作中にはリアリティー追求の為、一部実在の設定・名称に基づく表現を使用しておりますが、こちらの物語は作品全体を通してフィクションです。



「どうしたんだよ、気持ち悪い顔をして」


 いやだ。違う。だって、ここで俺はーー「いや、実は3世紀に一度と言っても過言じゃない程の、超絶美人な女子を発見してさ」と答えていた。

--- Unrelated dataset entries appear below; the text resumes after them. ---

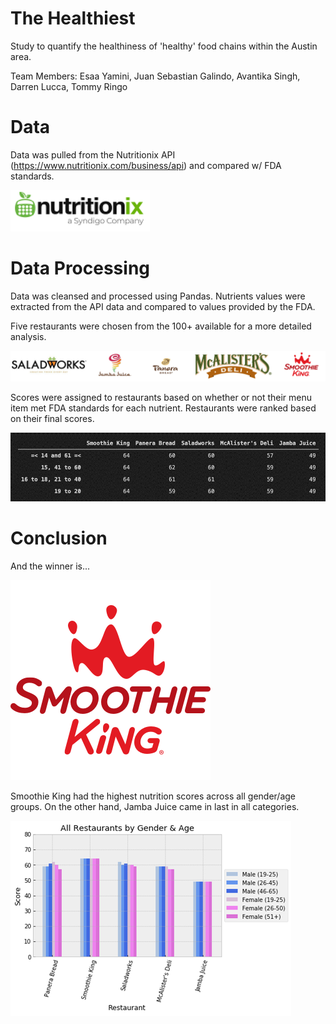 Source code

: # **The Healthiest**

Study to quantify the healthiness of 'healthy' food chains within the Austin area.

Team Members: Esaa Yamini, Juan Sebastian Galindo, Avantika Singh, Darren Lucca, Tommy Ringo

# **Data**

Data was pulled from the Nutritionix API (https://www.nutritionix.com/business/api) and compared w/ FDA standards.

![Nutritionix](images/Nutritionix.png)

# **Data Processing**

Data was cleansed and processed using Pandas. Nutrients values were extracted from the API data and compared to values provided by the FDA.

Five restaurants were chosen from the 100+ available for a more detailed analysis.


![restaurants](images/restaurants.png)



 Scores were assigned to restaurants based on whether or not their menu item met FDA standards for each nutrient. Restaurants were ranked based on their final scores.

![Final Output](images/Final_Output.png)


# **Conclusion**


And the winner is...

![smoothie king](images/smoothie_king.png)

Smoothie King had the highest nutrition scores across all gender/age groups. On the other hand, Jamba Juice came in last in all categories.

![final chart](images/final_chart.png)
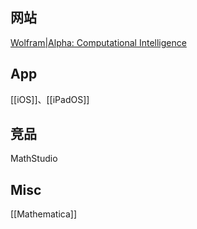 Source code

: 




## 网站

[Wolfram|Alpha: Computational Intelligence](https://www.wolframalpha.com/)


## App

[[iOS]]、[[iPadOS]]

## 竞品

MathStudio


## Misc

[[Mathematica]]
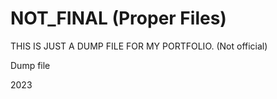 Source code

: # NOT_FINAL (Proper Files)
THIS IS JUST A DUMP FILE FOR MY PORTFOLIO. (Not official)

Dump file

2023
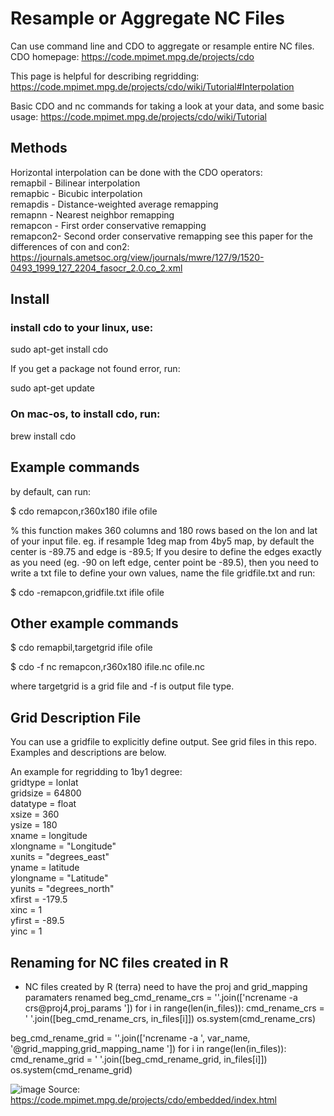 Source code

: # Resample or Aggregate NC Files

Can use command line and CDO to aggregate or resample entire NC files. CDO homepage: https://code.mpimet.mpg.de/projects/cdo  

This page is helpful for describing regridding: https://code.mpimet.mpg.de/projects/cdo/wiki/Tutorial#Interpolation  

Basic CDO and nc commands for taking a look at your data, and some basic usage: https://code.mpimet.mpg.de/projects/cdo/wiki/Tutorial  

## Methods
Horizontal interpolation can be done with the CDO operators:  
remapbil - Bilinear interpolation  
remapbic - Bicubic interpolation  
remapdis - Distance-weighted average remapping  
remapnn - Nearest neighbor remapping  
remapcon - First order conservative remapping  
remapcon2- Second order conservative remapping 
see this paper for the differences of con and con2: https://journals.ametsoc.org/view/journals/mwre/127/9/1520-0493_1999_127_2204_fasocr_2.0.co_2.xml

## Install
### install cdo to your linux, use:

sudo apt-get install cdo

If you get a package not found error, run:

sudo apt-get update

### On mac-os, to install cdo, run:

brew install cdo

## Example commands
by default, can run:

$ cdo remapcon,r360x180 ifile ofile

% this function makes 360 columns and 180 rows based on the lon and lat of your input file.
eg. if resample 1deg map from 4by5 map, by default the center is -89.75 and edge is -89.5;
If you desire to define the edges exactly as you need (eg. -90 on left edge, center point be -89.5),
then you need to write a txt file to define your own values, name the file gridfile.txt and run:

$ cdo -remapcon,gridfile.txt ifile ofile


## Other example commands
$ cdo remapbil,targetgrid ifile ofile

$ cdo -f nc remapcon,r360x180 ifile.nc ofile.nc

where targetgrid is a grid file and -f is output file type.

## Grid Description File

You can use a gridfile to explicitly define output. See grid files in this repo. Examples and descriptions are below.

An example for regridding to 1by1 degree:  
gridtype  = lonlat  
gridsize  = 64800  
datatype  = float  
xsize     = 360  
ysize     = 180  
xname     = longitude  
xlongname = "Longitude"  
xunits    = "degrees_east"  
yname     = latitude  
ylongname = "Latitude"  
yunits    = "degrees_north"  
xfirst    = -179.5  
xinc      = 1  
yfirst    = -89.5  
yinc      = 1  

## Renaming for NC files created in R

* NC files created by R (terra) need to have the proj and grid_mapping paramaters renamed
beg_cmd_rename_crs = ''.join(['ncrename -a crs@proj4,proj_params '])
for i in range(len(in_files)):
    cmd_rename_crs = ' '.join([beg_cmd_rename_crs, in_files[i]])
    os.system(cmd_rename_crs)
    
beg_cmd_rename_grid = ''.join(['ncrename -a ', var_name, '@grid_mapping,grid_mapping_name '])
for i in range(len(in_files)):
    cmd_rename_grid = ' '.join([beg_cmd_rename_grid, in_files[i]])
    os.system(cmd_rename_grid)


![image](https://user-images.githubusercontent.com/31934468/136450401-caf21d8a-9e02-4591-9b00-c2ef5002dadb.png)
Source: https://code.mpimet.mpg.de/projects/cdo/embedded/index.html

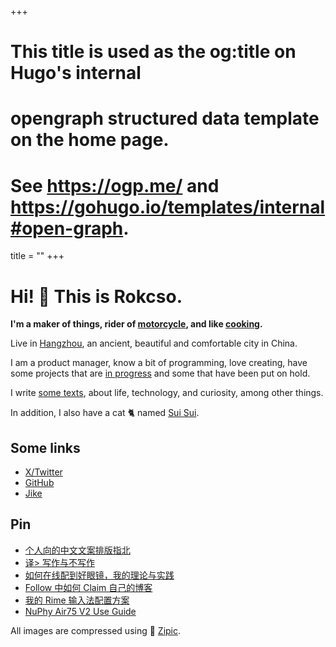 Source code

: +++
# This title is used as the og:title on Hugo's internal
# opengraph structured data template on the home page.
# See https://ogp.me/ and https://gohugo.io/templates/internal#open-graph.
title = ""
+++

# Hi! 👋 This is Rokcso.

**I'm a maker of things, rider of [motorcycle](https://www.honda.co.jp/CROSSCUB/), and like [cooking](/t/cooking/).**

Live in [Hangzhou](https://zh.wikipedia.org/wiki/%E6%9D%AD%E5%B7%9E%E5%B8%82), an ancient, beautiful and comfortable city in China.

I am a product manager, know a bit of programming, love creating, have some projects that are [in progress](/now) and some that have been put on hold.

I write [some texts](/blog), about life, technology, and curiosity, among other things.

In addition, I also have a cat 🐈 named [Sui Sui](/p/suisui).

## Some links

- [X/Twitter](https://x.com/rokcso/)
- [GitHub](https://github.com/rokcso/)
- [Jike](https://okjk.co/RqK5zW)

## Pin

- [个人向的中文文案排版指北](/p/chinese-copywriting-guidelines/)
- [译> 写作与不写作](/p/writes-and-write-nots/)
- [如何在线配到好眼镜，我的理论与实践](/p/buy-glasses-online/)
- [Follow 中如何 Claim 自己的博客](/p/follow-claim-feed/)
- [我的 Rime 输入法配置方案](/p/rime-setup/)
- [NuPhy Air75 V2 Use Guide](/p/nuphy-air75-v2-use-guide-en/)

All images are compressed using 🤝 [Zipic](https://rok.ink/zipic). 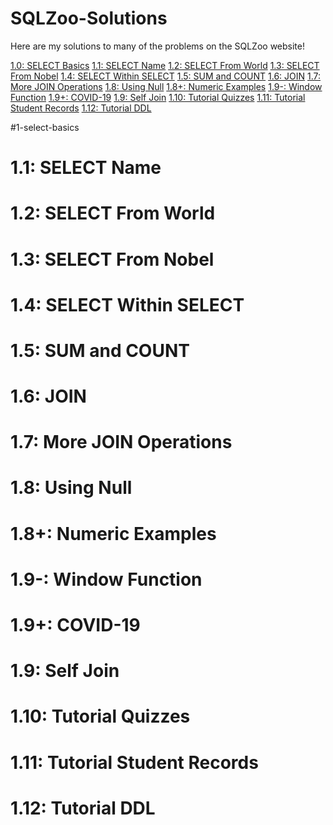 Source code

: # SQLZoo-Solutions

Here are my solutions to many of the problems on the SQLZoo website!

  [1.0: SELECT Basics](#1-select-basics)
  [1.1: SELECT Name](#1.1-select-name)
  [1.2: SELECT From World](#1.2-select-from-world)
  [1.3: SELECT From Nobel](#1.3-SELECT-From-Nobel)
  [1.4: SELECT Within SELECT](#1.4-SELECT-Within-SELECT)
  [1.5: SUM and COUNT](#1.5-SUM-COUNT)
  [1.6: JOIN](#1.6-JOIN)
  [1.7: More JOIN Operations](#1.7-More-JOIN-Operations)
  [1.8: Using Null](#1.8-Using-Null)
  [1.8+: Numeric Examples](#1.8+-Numeric-Examples)
  [1.9-: Window Function](#[1.9--Window-Function)
  [1.9+: COVID-19](#1.9+-COVID-19)
  [1.9: Self Join](#1.9-Self-Join)
  [1.10: Tutorial Quizzes](#1.10-Tutorial-Quizzes)
  [1.11: Tutorial Student Records](#1.11-Tutorial-Student-Records)
  [1.12: Tutorial DDL](#1.12-Tutorial-DDL)

#1-select-basics

# 1.1: SELECT Name

# 1.2: SELECT From World

# 1.3: SELECT From Nobel

# 1.4: SELECT Within SELECT

# 1.5: SUM and COUNT

# 1.6: JOIN

# 1.7: More JOIN Operations

# 1.8: Using Null

# 1.8+: Numeric Examples

# 1.9-: Window Function

# 1.9+: COVID-19

# 1.9: Self Join

# 1.10: Tutorial Quizzes

# 1.11: Tutorial Student Records

# 1.12: Tutorial DDL
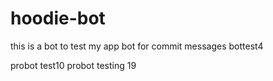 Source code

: # hoodie-bot
this is a bot to test my app
bot for commit messages
bottest4

probot test10
probot testing 19
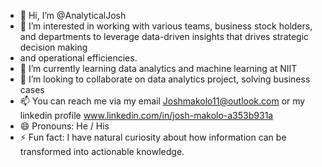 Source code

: - 👋 Hi, I’m @AnalyticalJosh
- 👀 I’m interested in working with various teams, business stock holders, and departments to leverage data-driven insights that drives strategic decision making
- and operational efficiencies.
- 🌱 I’m currently learning data analytics and machine learning at NIIT
- 💞️ I’m looking to collaborate on data analytics project, solving business cases
- 📫 You can reach me via my email Joshmakolo11@outlook.com or my linkedin profile www.linkedin.com/in/josh-makolo-a353b931a
- 😄 Pronouns: He / His
- ⚡ Fun fact: I have natural curiosity about how information can be transformed into actionable knowledge.

<!---
AnalyticalJosh/AnalyticalJosh is a ✨ special ✨ repository because its `README.md` (this file) appears on your GitHub profile.
You can click the Preview link to take a look at your changes.
--->
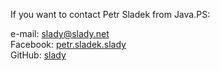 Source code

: If you want to contact Petr Sladek from Java.PS:

e-mail: <slady@slady.net> \
Facebook: [petr.sladek.slady](https://www.facebook.com/petr.sladek.slady) \
GitHub: [slady](https://github.com/slady)
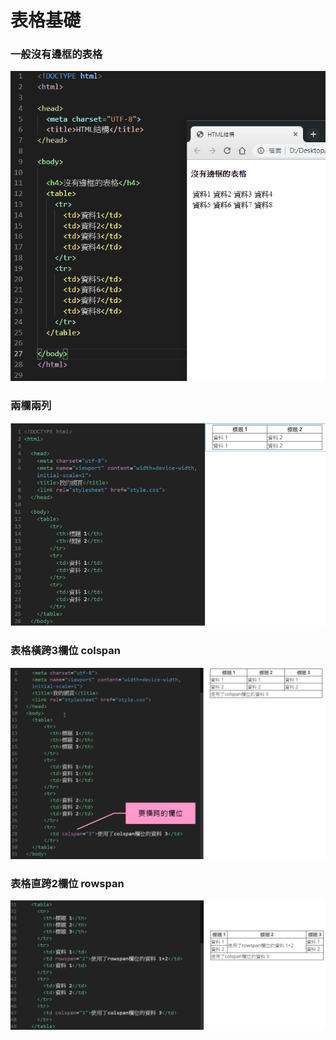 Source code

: # 表格基礎

### 一般沒有邊框的表格

![](../../.gitbook/assets/image%20%2847%29.png)

### 兩欄兩列

![](../../.gitbook/assets/image%20%2899%29.png)

### 表格橫跨3欄位 colspan

![](../../.gitbook/assets/image%20%2889%29.png)

### 表格直跨2欄位 rowspan

![](../../.gitbook/assets/image%20%2895%29.png)

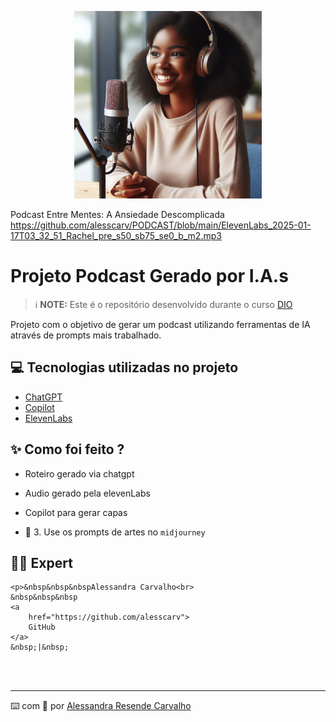 <p align="center">
<img 
    width="300" src="https://github.com/alesscarv/PODCAST/blob/main/APODCA~1.PNG">



 Podcast Entre Mentes: A Ansiedade Descomplicada https://github.com/alesscarv/PODCAST/blob/main/ElevenLabs_2025-01-17T03_32_51_Rachel_pre_s50_sb75_se0_b_m2.mp3

</a>
</p>




# Projeto Podcast Gerado por I.A.s


 > ℹ️ **NOTE:** Este é o repositório desenvolvido durante o curso [DIO](https://dio.me)

Projeto com o objetivo de gerar um podcast utilizando ferramentas de IA através de prompts mais trabalhado.

## 💻 Tecnologias utilizadas no projeto

- [ChatGPT](https://chat.openai.com/) 
- [Copilot](https://copilot.microsoft.com/)
- [ElevenLabs](https://beta.elevenlabs.io/)


## ✨ Como foi feito ?

- Roteiro gerado via chatgpt
- Audio gerado pela elevenLabs
- Copilot para gerar capas


- 🤖 3. Use os prompts de artes no `midjourney`

## 👨‍💻 Expert


    <p>&nbsp&nbsp&nbspAlessandra Carvalho<br>
    &nbsp&nbsp&nbsp
    <a 
        href="https://github.com/alesscarv">
        GitHub
    </a>
    &nbsp;|&nbsp;
   >
</p>
<br/><br/>
<p>

---

⌨️ com 💜 por [Alessandra Resende Carvalho](https://github.com/alesscarv)

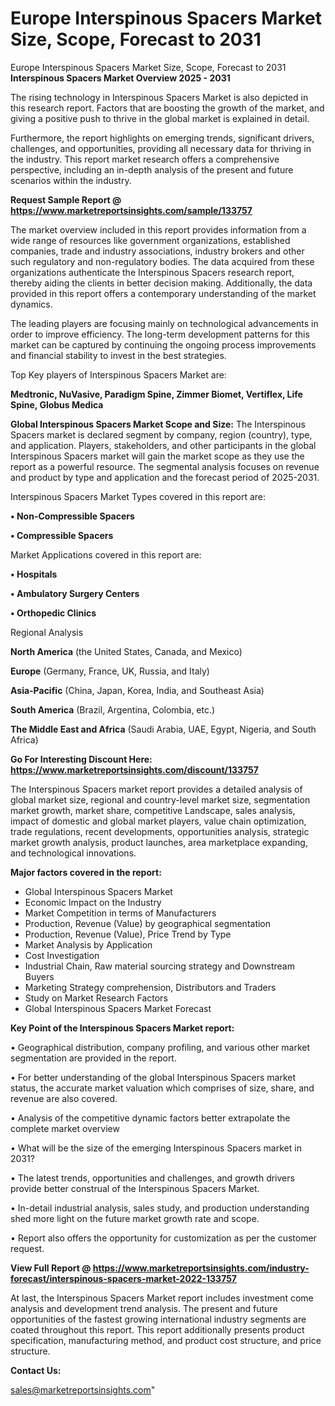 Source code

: # Europe Interspinous Spacers Market Size, Scope, Forecast to 2031
Europe Interspinous Spacers Market Size, Scope, Forecast to 2031
<Strong> Interspinous Spacers Market Overview 2025 - 2031</strong>

The rising technology in Interspinous Spacers Market is also depicted in this research report. Factors that are boosting the growth of the market, and giving a positive push to thrive in the global market is explained in detail.

Furthermore, the report highlights on emerging trends, significant drivers, challenges, and opportunities, providing all necessary data for thriving in the industry. This report market research offers a comprehensive perspective, including an in-depth analysis of the present and future scenarios within the industry.

<strong>Request Sample Report @ <a href=https://www.marketreportsinsights.com/sample/133757>https://www.marketreportsinsights.com/sample/133757</a></strong>

The market overview included in this report provides information from a wide range of resources like government organizations, established companies, trade and industry associations, industry brokers and other such regulatory and non-regulatory bodies. The data acquired from these organizations authenticate the Interspinous Spacers research report, thereby aiding the clients in better decision making. Additionally, the data provided in this report offers a contemporary understanding of the market dynamics.

The leading players are focusing mainly on technological advancements in order to improve efficiency. The long-term development patterns for this market can be captured by continuing the ongoing process improvements and financial stability to invest in the best strategies.

Top Key players of Interspinous Spacers Market are:

<strong>Medtronic, NuVasive, Paradigm Spine, Zimmer Biomet, Vertiflex, Life Spine, Globus Medica</strong>

<strong><b>Global Interspinous Spacers Market Scope and Size:</b></strong>
The Interspinous Spacers market is declared segment by company, region (country), type, and application. Players, stakeholders, and other participants in the global Interspinous Spacers market will gain the market scope as they use the report as a powerful resource. The segmental analysis focuses on revenue and product by type and application and the forecast period of 2025-2031.

Interspinous Spacers Market Types covered in this report are:

<strong>• Non-Compressible Spacers

• Compressible Spacers</strong>

Market Applications covered in this report are:

<strong>• Hospitals

• Ambulatory Surgery Centers

• Orthopedic Clinics</strong> 

Regional Analysis

<strong>North America</strong> (the United States, Canada, and Mexico)

<strong>Europe</strong> (Germany, France, UK, Russia, and Italy)

<strong>Asia-Pacific</strong> (China, Japan, Korea, India, and Southeast Asia)

<strong>South America</strong> (Brazil, Argentina, Colombia, etc.)

<strong>The Middle East and Africa</strong> (Saudi Arabia, UAE, Egypt, Nigeria, and South Africa)

<strong>Go For Interesting Discount Here: <a href=https://www.marketreportsinsights.com/discount/133757>https://www.marketreportsinsights.com/discount/133757</a></strong>

The Interspinous Spacers market report provides a detailed analysis of global market size, regional and country-level market size, segmentation market growth, market share, competitive Landscape, sales analysis, impact of domestic and global market players, value chain optimization, trade regulations, recent developments, opportunities analysis, strategic market growth analysis, product launches, area marketplace expanding, and technological innovations.

<strong><b>Major factors covered in the report:</b></strong>
<ul>
  <li>Global Interspinous Spacers Market </li>
  <li>Economic Impact on the Industry</li>
  <li>Market Competition in terms of Manufacturers</li>
  <li>Production, Revenue (Value) by geographical segmentation</li>
  <li>Production, Revenue (Value), Price Trend by Type</li>
  <li>Market Analysis by Application</li>
  <li>Cost Investigation</li>
  <li>Industrial Chain, Raw material sourcing strategy and Downstream Buyers</li>
  <li>Marketing Strategy comprehension, Distributors and Traders</li>
  <li>Study on Market Research Factors</li>
  <li>Global Interspinous Spacers Market Forecast</li>
</ul>

<strong><b>Key Point of the Interspinous Spacers Market report:</b></strong>

• Geographical distribution, company profiling, and various other market segmentation are provided in the report.

• For better understanding of the global Interspinous Spacers market status, the accurate market valuation which comprises of size, share, and revenue are also covered.

• Analysis of the competitive dynamic factors better extrapolate the complete market overview

• What will be the size of the emerging Interspinous Spacers market in 2031?

• The latest trends, opportunities and challenges, and growth drivers provide better construal of the Interspinous Spacers Market.

• In-detail industrial analysis, sales study, and production understanding shed more light on the future market growth rate and scope.

• Report also offers the opportunity for customization as per the customer request.

<strong><b>View Full Report @ <a href=https://www.marketreportsinsights.com/industry-forecast/interspinous-spacers-market-2022-133757>https://www.marketreportsinsights.com/industry-forecast/interspinous-spacers-market-2022-133757</a></b></strong>


At last, the Interspinous Spacers Market report includes investment come analysis and development trend analysis. The present and future opportunities of the fastest growing international industry segments are coated throughout this report. This report additionally presents product specification, manufacturing method, and product cost structure, and price structure.

<strong>Contact Us:</strong>

sales@marketreportsinsights.com"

 けれど重なるように聞こえてきたのは、生気のある声。


「いや、なんか背筋が寒くてさ。もしかして変な霊とか憑いてんのかな……?」


 それに対して聞いたことのある同級生の、聞いたことがある返事。


「はは、大げさだろ」

「いや、もしかしたら本当に……」


 やはり重複している声は、自分のものではない。


 本当だって……。なあ?


「はいはい。俺には分からんがなー」


 その言葉に対してだって、俺は「見たら絶対に惚れるぜ」なんて言って笑い返していたのだから。


 それが6日前のこと。





 5日前の朝だって、俺は会話していた。


「おまえ、また気持ち悪い顔をさせてるぞ」



 え……?と思い水溜りを鏡代わりに覗き込むと、明らかに《自分のものではないように》青ざめている顔が映る。


 あの時、心配してくれたのは俺に対してじゃなかったのか……?



 同日の昼には、


「おい。おまえ大丈夫か? 顔色悪いぞ、保健室行けよ」


 そう気遣ってくれるからと、「分かった。ちょっと休んでくるよ」と言って教室を出たのだ。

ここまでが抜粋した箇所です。